It’s interesting to consider the changes wrought on the world and how we see it by the simple clock and its clockwork engineering; the ability to measure time with machine like precision, and our ability to observe an intricately integrated and complex machine and make inferences about the workings of the universe… machines disrupt and change the ecosystems they’re introduced to; but machines do this without intent or a will. I’ve long been fascinated by the Luddite movement; an uprising of humans against sophisticated machines that were taking jobs and changing society. I understand the Luddite impulse but I also wonder about the emotions of the creators of those machines as they saw their handiwork destroyed. Those beautiful machines turned into something ugly and pointless… but I wonder if they were more glad that the Luddites took out their anger on the engines not the engineers… machines don’t take jobs, machinists do. We tend to anthropomorphise machines — to expect them to have human qualities and to talk about them dying, but the flipside is that we increasingly see the cosmos, and people, in machine like terms; with the rise of clockwork we even started to speak of God as the ‘clockmaker’ and to imagine him somewhat distantly winding up the universe and then stepping back to watch time unfold; and this means we talk about death in terms of ‘flicking a switch’ or to see it as a natural end to our life, and the operations or machinations of our body being all there is. We see death as something akin to sand passing through an hour glass, as a natural and normal part of the machine-like universe doing its thing. 

But it isn’t.

We see ourselves as cogs within this machine, or as little machines; operating like clockwork, wound up, and now just waiting for the kinetic energy that is loaded up into our bits and pieces to run out so that we expire.

But we aren’t.

Machines are not people; nor are people machines. If I took a sledgehammer to my beautiful clock and destroyed it the world would lose something beautiful and intricately crafted; how much more has the world lost with the loss of my gran? Or the destruction of every human body, bodies knit together more intricately and beautifully than a clock? Death is the ugly destruction of something much more beautiful than our most beautiful machines. Machines break, people die. 

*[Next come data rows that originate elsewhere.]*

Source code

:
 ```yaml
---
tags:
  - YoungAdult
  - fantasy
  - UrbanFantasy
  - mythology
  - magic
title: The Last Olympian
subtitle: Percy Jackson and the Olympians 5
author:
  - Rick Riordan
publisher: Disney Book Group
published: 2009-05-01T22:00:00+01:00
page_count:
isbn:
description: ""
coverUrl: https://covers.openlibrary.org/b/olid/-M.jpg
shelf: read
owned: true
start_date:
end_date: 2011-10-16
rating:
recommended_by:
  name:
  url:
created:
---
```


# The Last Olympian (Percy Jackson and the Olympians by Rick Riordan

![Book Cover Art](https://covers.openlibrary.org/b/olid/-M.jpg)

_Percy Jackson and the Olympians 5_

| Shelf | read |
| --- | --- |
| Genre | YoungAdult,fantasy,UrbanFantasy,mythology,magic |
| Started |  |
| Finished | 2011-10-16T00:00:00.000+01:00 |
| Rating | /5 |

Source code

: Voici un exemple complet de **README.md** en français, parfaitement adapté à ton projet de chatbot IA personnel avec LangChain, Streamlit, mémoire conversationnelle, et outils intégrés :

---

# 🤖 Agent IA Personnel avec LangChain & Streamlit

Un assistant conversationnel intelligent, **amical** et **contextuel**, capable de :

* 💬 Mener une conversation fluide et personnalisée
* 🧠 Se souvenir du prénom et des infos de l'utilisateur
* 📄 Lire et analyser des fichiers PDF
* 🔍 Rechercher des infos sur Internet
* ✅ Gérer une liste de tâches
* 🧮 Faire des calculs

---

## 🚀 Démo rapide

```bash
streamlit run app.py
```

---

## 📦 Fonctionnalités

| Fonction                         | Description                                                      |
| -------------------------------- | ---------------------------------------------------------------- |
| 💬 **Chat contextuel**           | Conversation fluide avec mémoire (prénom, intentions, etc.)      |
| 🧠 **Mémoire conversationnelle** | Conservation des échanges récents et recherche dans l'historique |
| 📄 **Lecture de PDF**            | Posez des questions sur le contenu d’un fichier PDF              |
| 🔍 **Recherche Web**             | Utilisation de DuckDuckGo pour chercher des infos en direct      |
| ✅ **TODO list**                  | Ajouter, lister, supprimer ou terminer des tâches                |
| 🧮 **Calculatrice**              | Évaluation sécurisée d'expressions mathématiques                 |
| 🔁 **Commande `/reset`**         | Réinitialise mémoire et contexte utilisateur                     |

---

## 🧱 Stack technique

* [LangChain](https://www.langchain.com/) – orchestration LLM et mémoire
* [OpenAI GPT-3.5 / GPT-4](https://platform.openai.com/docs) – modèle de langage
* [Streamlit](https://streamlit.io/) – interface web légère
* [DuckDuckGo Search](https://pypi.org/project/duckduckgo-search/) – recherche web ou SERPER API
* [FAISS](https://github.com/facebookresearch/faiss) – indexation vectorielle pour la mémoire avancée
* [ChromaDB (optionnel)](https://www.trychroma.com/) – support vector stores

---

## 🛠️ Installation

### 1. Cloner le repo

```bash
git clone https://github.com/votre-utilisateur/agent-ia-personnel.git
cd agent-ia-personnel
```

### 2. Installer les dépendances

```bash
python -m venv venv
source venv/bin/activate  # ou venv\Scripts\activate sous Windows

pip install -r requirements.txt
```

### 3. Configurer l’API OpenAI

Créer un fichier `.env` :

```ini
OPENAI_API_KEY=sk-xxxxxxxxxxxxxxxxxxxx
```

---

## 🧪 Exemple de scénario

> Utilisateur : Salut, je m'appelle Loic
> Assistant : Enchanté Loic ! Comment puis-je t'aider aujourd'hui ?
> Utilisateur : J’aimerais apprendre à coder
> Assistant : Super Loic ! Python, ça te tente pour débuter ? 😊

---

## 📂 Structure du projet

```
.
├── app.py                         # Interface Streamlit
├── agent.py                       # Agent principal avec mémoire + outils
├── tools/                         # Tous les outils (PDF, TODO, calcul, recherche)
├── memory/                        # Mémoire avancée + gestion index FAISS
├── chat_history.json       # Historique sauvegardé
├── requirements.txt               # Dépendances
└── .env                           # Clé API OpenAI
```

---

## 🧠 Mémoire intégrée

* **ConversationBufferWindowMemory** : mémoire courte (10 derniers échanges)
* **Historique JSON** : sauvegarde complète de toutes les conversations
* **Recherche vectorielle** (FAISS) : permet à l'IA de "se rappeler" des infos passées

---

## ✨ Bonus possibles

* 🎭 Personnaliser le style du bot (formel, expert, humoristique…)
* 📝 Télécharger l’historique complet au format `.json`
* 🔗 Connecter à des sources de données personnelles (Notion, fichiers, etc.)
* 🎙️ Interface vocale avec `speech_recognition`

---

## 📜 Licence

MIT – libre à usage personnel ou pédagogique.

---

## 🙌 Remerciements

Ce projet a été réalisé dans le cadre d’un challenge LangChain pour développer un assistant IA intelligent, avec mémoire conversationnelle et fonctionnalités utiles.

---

On the day gran drew breath for the last time, the Victorian government’s lower house passed its euthanasia bill; the word euthanasia is derived from the greek words for good and death, and the pursuit of a ‘good death’ seems noble. And inasmuch as a death can be good, passing away gently in your sleep, with pain managed via the miracles of modern medicine, at 92, and surrounded by family, gran had a good death. A death that made me appreciate what a service palliative care built on the belief that people have a dignity that sets us apart from machinery can be to our world… But as members of my family gathered to say goodbye as we could, and as my folks and aunty were there when gran drew her final breath in as good a death as you might see, I came to realise there is nothing good about death. There gran lay in her room, with this clock on the wall relentlessly beating away like a metronome, while the rhythm of her breathing faltered and the beat of her heart faded away, and there was nothing inherently good about death; which is why we grieve, and this wasn’t simply the mechanical process of a machine being shut down for the last time either. Death stings. We think it’s natural because it happens so much — and will happen to all of us — or is happening to all of us. Death didn’t begin last week for gran, it began 92 years ago with her birth. It’s a lifelong process marked by the passing of time; time which now passes to the rhythmic beating of a second hand on the wall… tick… tock… and if you’re lucky to those cheerful chimes that mark every quarter hour, and peal out some extra notes for each passing hour. If you’re extra lucky you’ll be reminded of your mortality by having to keep winding up that clock every seven days to mark the passing of each week. That’s what clocks, especially grandfather clocks, do; they count down towards our death… and they last beyond it.  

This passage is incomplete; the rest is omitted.